MEN KARMIC AGENTS

by ALEX. FULLERTON

as published in "Theosophical Siftings" Volume 4

We hear at times in Theosophical discussions the question whether we have or have not any part in the execution of Karma, and from some comes the reply that Karma is a force that looks after itself and that can be interfered with by no one, while by others it is asserted that we are all, in measure, the conscious or unconscious executors of Karmic Law, that we cannot escape this any more than other participation in the workings of a system wherein we are involved, and that, as we have to participate, we had better participate judiciously and wisely so as to bring about the healthiest results. These are very certainly contradictory opinions, and of course either has to maintain itself not by force of assertion but by force of argument. [Page 24]

My own conviction is that we are all of us agents in the carrying out of Karmic purposes, and that, as an intelligent agency is always more efficient than one which is machine-like or blunderous, we shall be better servants of Karma, and so better servants of humanity, if we understand something of our duties and dangers and limitations.

Now it must be unquestionably true that a great universal law of Nature, a law pervading the whole universe and regulating alike the planet and the atom, cannot be thwarted by any man or any combination of men. A human being is as powerless to arrest Karma as to arrest the stars in their orbits or the transmission of light through space. In some way and at some time the Karmic purpose will be fulfilled, no matter who objects or opposes. But it does not follow that Karma, in bringing about its ends, dispenses with the use of human instruments, or that those instruments, if imperfect or fitful or fragile, may not hinder or divert for a time the ultimate result. A force working upon and among a dense aggregation of atoms in an exceedingly complicated social system can hardly avoid working through them; and if each of them is imperfect, the outcome cannot be as immediately good as if each was without a flaw.
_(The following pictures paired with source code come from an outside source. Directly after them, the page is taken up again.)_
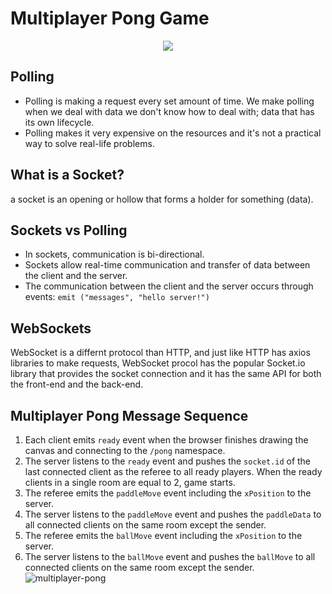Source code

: # Multiplayer Pong Game
<p align="center">
    <img src="https://i.ibb.co/2qxxZmS/pong.png" />
</p>

## Polling

- Polling is making a request every set amount of time. We make polling when we deal with data we don't know how to deal with; data that has its own lifecycle.
- Polling makes it very expensive on the resources and it's not a practical way to solve real-life problems.

## What is a Socket?

a socket is an opening or hollow that forms a holder for something (data).

## Sockets vs Polling

- In sockets, communication is bi-directional.
- Sockets allow real-time communication and transfer of data between the client and the server.
- The communication between the client and the server occurs through events: `emit ("messages", "hello server!")`

## WebSockets

WebSocket is a differnt protocol than HTTP, and just like HTTP has axios libraries to make requests, WebSocket procol has the popular Socket.io library that provides the socket connection and it has the same API for both the front-end and the back-end.

## Multiplayer Pong Message Sequence

1. Each client emits `ready` event when the browser finishes drawing the canvas and connecting to the `/pong` namespace.
2. The server listens to the `ready` event and pushes the `socket.id` of the last connected client as the referee to all ready players. When the ready clients in a single room are equal to 2, game starts.
3. The referee emits the `paddleMove` event including the `xPosition` to the server.
4. The server listens to the `paddleMove` event and pushes the `paddleData` to all connected clients on the same room except the sender.
5. The referee emits the `ballMove` event including the `xPosition` to the server.
6. The server listens to the `ballMove` event and pushes the `ballMove` to all connected clients on the same room except the sender.
   ![multiplayer-pong](https://i.ibb.co/mRM6pVP/game-sequence.png)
But this is precisely what was claimed.

Look at it more in detail. In all cases where men are congregated into communities, some organization must ensue. There must be regulations, however made, and there must be offices to enforce them, however constituted. As civilization advances, government, like other factors in social life, becomes more complex, and varieties and grades of officials are evolved as arise the functions which make them necessary. Thus in a nation like our own there are many kinds of public agents, each given authority for certain purposes in the preservation of order, the protection of individual rights, the maintenance of the general security. When anyone of these is violated, it becomes the duty of the appropriate agent to seize, restrain, punish the violator. Only so can the welfare of all, which is superior to the selfish pleasure of one, be conserved. Hence an offence draws after it the consequence of an offence, in other words, Karma; and he who inflicts that consequence is an executor of Karma. The whole social organism rests upon Karma as its base, and provides that Karmic effects shall be adjusted, administered, effectuated through a distinct machine.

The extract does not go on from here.